Mientras el presidente Obama y su equipo de seguridad nacional evalúan la guerra esta semana, un elemento central de la discusión serán sus dificultades para establecer una cooperación con Karzai. A pesar de un esfuerzo concertado de importantes diplomáticos y comandantes, EE.UU. sólo ha sido capaz de lograr una efímera cordialidad con el dirigente afgano.
“Nuestra relación con él ha empeorado mucho”, dijo un alto responsable del gobierno. “Hemos pasado de una bronca cada tres meses a una bronca mensual”.
Los máximos funcionarios de EE.UU. involucrados en Afganistán están casi totalmente de acuerdo en que la conducta y el liderazgo de Karzai tienen una influencia directa sobre el resultado de la misión multinacional de contrainsurgencia. Pero se mantienen divididos sobre el modo de mejorar la relación con él, e incluso sobre si es posible lograrlo.
Los escépticos ante la estrategia afirman que sus acciones, particularmente en los seis meses transcurridos desde que el gobierno de Obama comenzó a aceptarlo como socio, demuestran que no puede ni tiene remedio. Por consiguiente, sostienen que la misión general de EE.UU. debiera reducirse, porque es imposible realizar una campaña de contrainsurgencia sin un aliado firme en el palacio presidencial de Kabul.
Los partidarios de la estrategia dudan. Algunos argumentan que EE.UU. debiera adoptar una actitud más dura con Karzai. Otros restan importancia a los reveses y los presentan como desacuerdos normales entre aliados en una situación difícil. Expresan simpatía ante sus quejas, diciendo que simplemente expresa frustración por años de mala conducción estadounidense de la guerra y el hecho de que no se reacciona adecuadamente ante sus preocupaciones.
“Karzai es culpable de provocar una crisis, pero nosotros tenemos la culpa de haber permitido que se llegue a ese punto”, dijo el alto funcionario, quien como otros entrevistados pidieron quedar en el anonimato para poder hablar francamente sobre el dirigente afgano.
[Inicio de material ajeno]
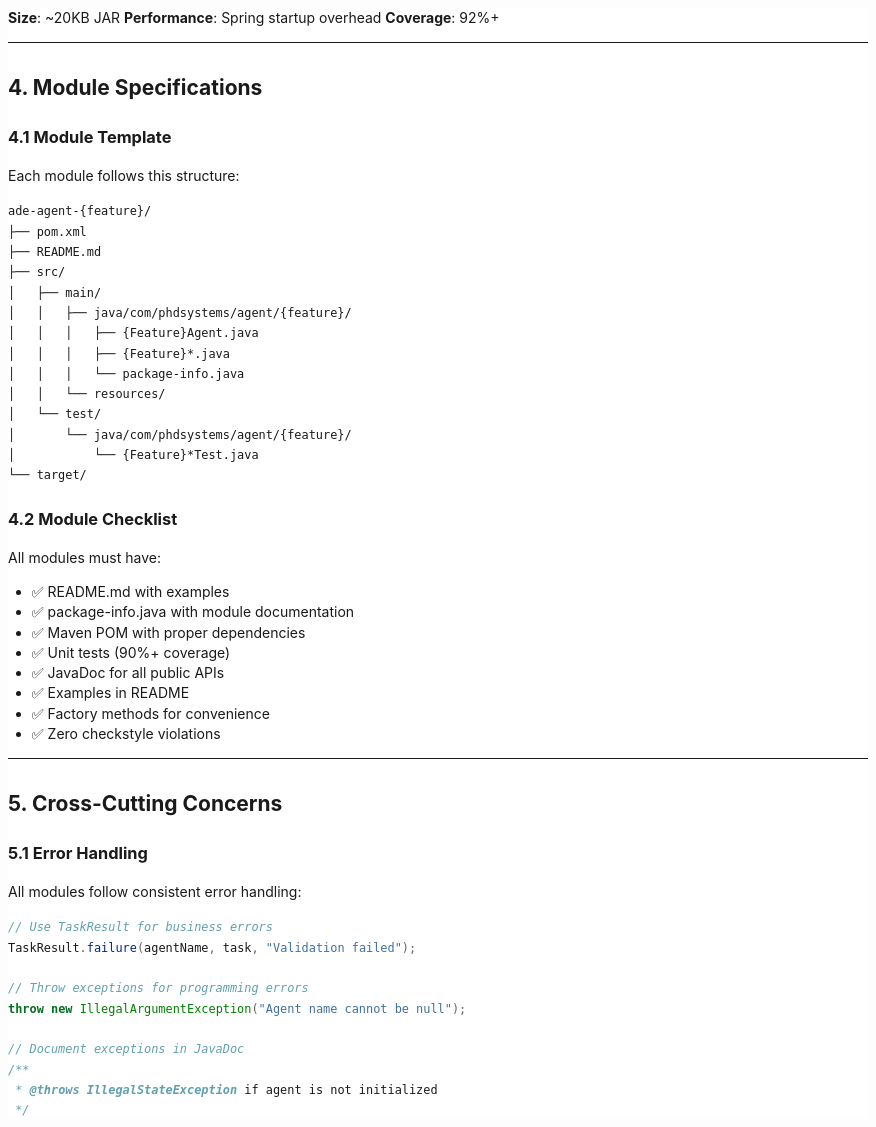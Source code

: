 **Size**: ~20KB JAR
**Performance**: Spring startup overhead
**Coverage**: 92%+

---

## 4. Module Specifications

### 4.1 Module Template

Each module follows this structure:

```
ade-agent-{feature}/
├── pom.xml
├── README.md
├── src/
│   ├── main/
│   │   ├── java/com/phdsystems/agent/{feature}/
│   │   │   ├── {Feature}Agent.java
│   │   │   ├── {Feature}*.java
│   │   │   └── package-info.java
│   │   └── resources/
│   └── test/
│       └── java/com/phdsystems/agent/{feature}/
│           └── {Feature}*Test.java
└── target/
```

### 4.2 Module Checklist

All modules must have:

- ✅ README.md with examples
- ✅ package-info.java with module documentation
- ✅ Maven POM with proper dependencies
- ✅ Unit tests (90%+ coverage)
- ✅ JavaDoc for all public APIs
- ✅ Examples in README
- ✅ Factory methods for convenience
- ✅ Zero checkstyle violations

---

## 5. Cross-Cutting Concerns

### 5.1 Error Handling

All modules follow consistent error handling:

```java
// Use TaskResult for business errors
TaskResult.failure(agentName, task, "Validation failed");

// Throw exceptions for programming errors
throw new IllegalArgumentException("Agent name cannot be null");

// Document exceptions in JavaDoc
/**
 * @throws IllegalStateException if agent is not initialized
 */
```
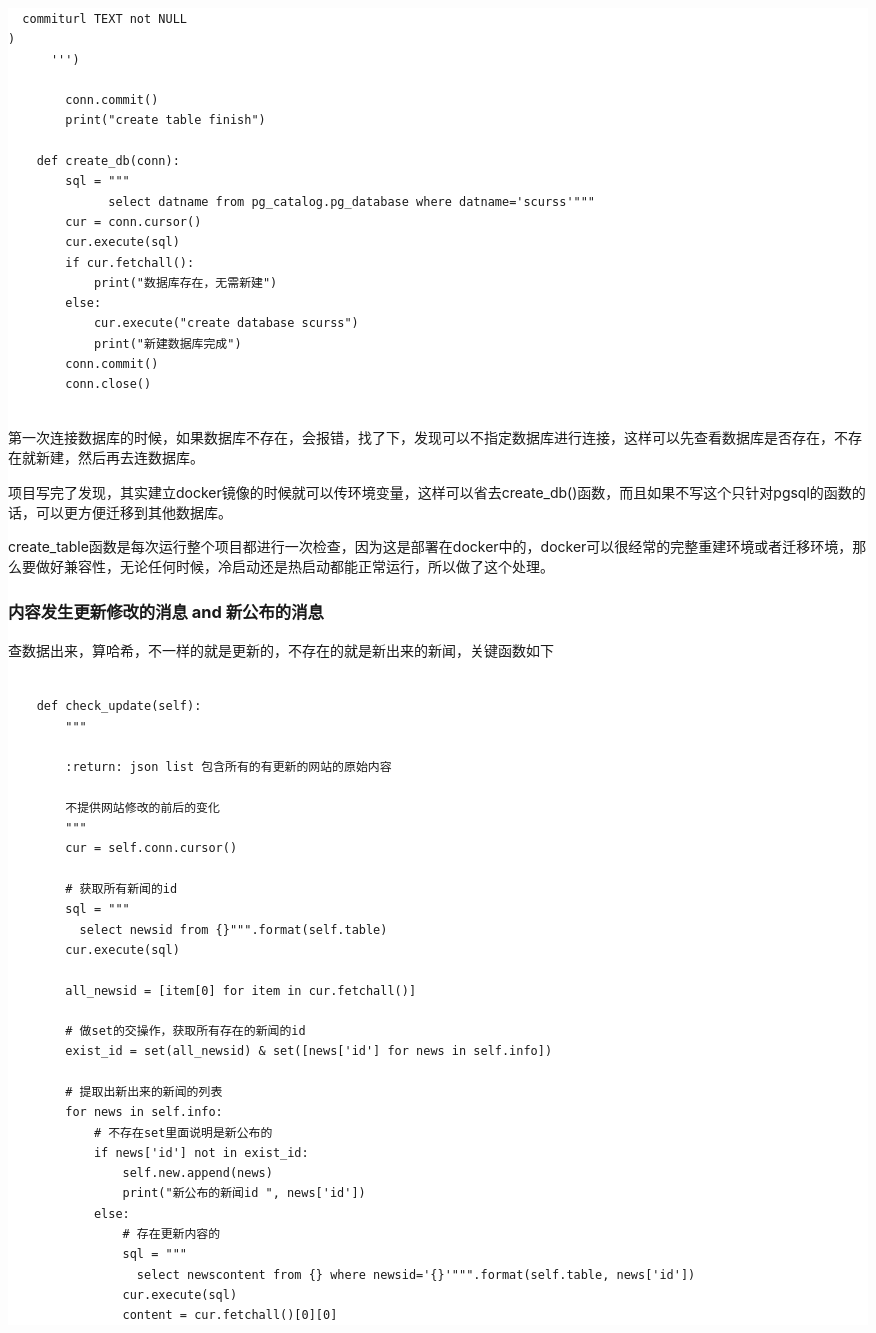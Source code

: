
 ```
  commiturl TEXT not NULL
)
      ''')

        conn.commit()
        print("create table finish")

    def create_db(conn):
        sql = """
              select datname from pg_catalog.pg_database where datname='scurss'"""
        cur = conn.cursor()
        cur.execute(sql)
        if cur.fetchall():
            print("数据库存在，无需新建")
        else:
            cur.execute("create database scurss")
            print("新建数据库完成")
        conn.commit()
        conn.close()
    
```

第一次连接数据库的时候，如果数据库不存在，会报错，找了下，发现可以不指定数据库进行连接，这样可以先查看数据库是否存在，不存在就新建，然后再去连数据库。

项目写完了发现，其实建立docker镜像的时候就可以传环境变量，这样可以省去create_db()函数，而且如果不写这个只针对pgsql的函数的话，可以更方便迁移到其他数据库。

create_table函数是每次运行整个项目都进行一次检查，因为这是部署在docker中的，docker可以很经常的完整重建环境或者迁移环境，那么要做好兼容性，无论任何时候，冷启动还是热启动都能正常运行，所以做了这个处理。


### 内容发生更新修改的消息 and 新公布的消息
查数据出来，算哈希，不一样的就是更新的，不存在的就是新出来的新闻，关键函数如下
```

    def check_update(self):
        """

        :return: json list 包含所有的有更新的网站的原始内容

        不提供网站修改的前后的变化
        """
        cur = self.conn.cursor()

        # 获取所有新闻的id
        sql = """
          select newsid from {}""".format(self.table)
        cur.execute(sql)

        all_newsid = [item[0] for item in cur.fetchall()]

        # 做set的交操作，获取所有存在的新闻的id
        exist_id = set(all_newsid) & set([news['id'] for news in self.info])

        # 提取出新出来的新闻的列表
        for news in self.info:
            # 不存在set里面说明是新公布的
            if news['id'] not in exist_id:
                self.new.append(news)
                print("新公布的新闻id ", news['id'])
            else:
                # 存在更新内容的
                sql = """
                  select newscontent from {} where newsid='{}'""".format(self.table, news['id'])
                cur.execute(sql)
                content = cur.fetchall()[0][0]
```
Karzai ha estado oponiéndose a las firmas de seguridad privada durante cinco años y ha pedido ayuda una y otra vez al gobierno de EE.UU. para limitar las atribuciones de los guardias contratados, “pero nadie le ha hecho caso”, según su jefe de gabinete Mohammad Umer Daudzai. “Si nuestros amigos en la comunidad internacional nos hubieran ayudado desde el comienzo, no tendríamos que tomar medidas tan tajantes”.
Las disputas del presidente afgano con EE.UU. parecen indicar una diferencia más fundamental en relación con la estrategia bélica de EE.UU. Karzai insiste en que el principal problema es la infiltración de insurgentes desde Pakistán. Desde su punto de vista, las fuerzas de EE.UU. se deberían concentrar en la frontera, no en operaciones en aldeas afganas, que considera demasiado hostiles y perjudiciales.
“Lucharemos con ustedes contra el terrorismo. Pero el terrorismo no invade hogares afganos”, dijo en una reciente entrevista. Las tropas estadounidenses, dijo, harían mejor en concentrarse en “actividades necesarias a lo largo de la frontera”.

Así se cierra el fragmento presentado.